The Large Animal Research and Teaching Unit will receive four climate-controlled respiration chambers for the study of gas exchange of dairy cattle and other livestock. They will be the first of their kind in the US. The chambers will allow researchers to develop solutions to reduce methane emissions.
“These chambers are important because they’re the most accurate, gold-standard approach to measure methane emissions from dairy cattle,” said Joseph McFadden, associate professor of dairy cattle biology in the College of Agriculture and Life Sciences. “You can measure methane using other types of equipment, but they’re less accurate, or they don’t measure all the greenhouse gases animals emit or consume, and they don’t allow you to control the environment.”

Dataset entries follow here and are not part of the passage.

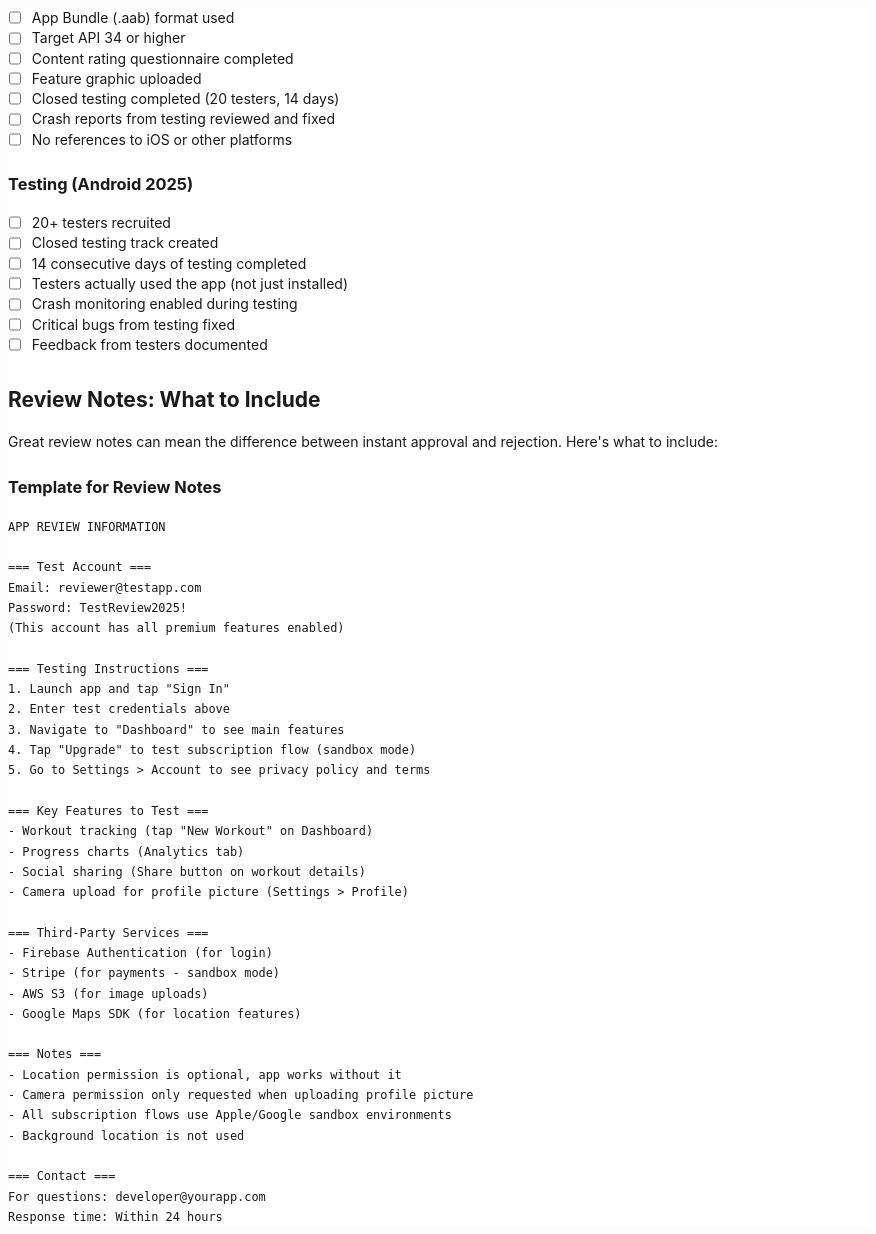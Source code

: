 - [ ] App Bundle (.aab) format used
- [ ] Target API 34 or higher
- [ ] Content rating questionnaire completed
- [ ] Feature graphic uploaded
- [ ] Closed testing completed (20 testers, 14 days)
- [ ] Crash reports from testing reviewed and fixed
- [ ] No references to iOS or other platforms

### Testing (Android 2025)

- [ ] 20+ testers recruited
- [ ] Closed testing track created
- [ ] 14 consecutive days of testing completed
- [ ] Testers actually used the app (not just installed)
- [ ] Crash monitoring enabled during testing
- [ ] Critical bugs from testing fixed
- [ ] Feedback from testers documented

## Review Notes: What to Include

Great review notes can mean the difference between instant approval and rejection. Here's what to include:

### Template for Review Notes

```
APP REVIEW INFORMATION

=== Test Account ===
Email: reviewer@testapp.com
Password: TestReview2025!
(This account has all premium features enabled)

=== Testing Instructions ===
1. Launch app and tap "Sign In"
2. Enter test credentials above
3. Navigate to "Dashboard" to see main features
4. Tap "Upgrade" to test subscription flow (sandbox mode)
5. Go to Settings > Account to see privacy policy and terms

=== Key Features to Test ===
- Workout tracking (tap "New Workout" on Dashboard)
- Progress charts (Analytics tab)
- Social sharing (Share button on workout details)
- Camera upload for profile picture (Settings > Profile)

=== Third-Party Services ===
- Firebase Authentication (for login)
- Stripe (for payments - sandbox mode)
- AWS S3 (for image uploads)
- Google Maps SDK (for location features)

=== Notes ===
- Location permission is optional, app works without it
- Camera permission only requested when uploading profile picture
- All subscription flows use Apple/Google sandbox environments
- Background location is not used

=== Contact ===
For questions: developer@yourapp.com
Response time: Within 24 hours
```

McFadden announced the project at the 83rd annual Cornell Nutrition Conference, held last week. Cargill provided $355,000 toward the respiration chamber system. The Genesee Valley Regional Market Authority, a local authority of New York state that supports agriculture in nine western New York counties, provided $200,000, and CALS and the Department of Animal Science are providing approximately $150,000.
The respiration chamber will be built and installed in spring 2022 by No-Pollution Industrial Systems, an engineering firm based in Scotland.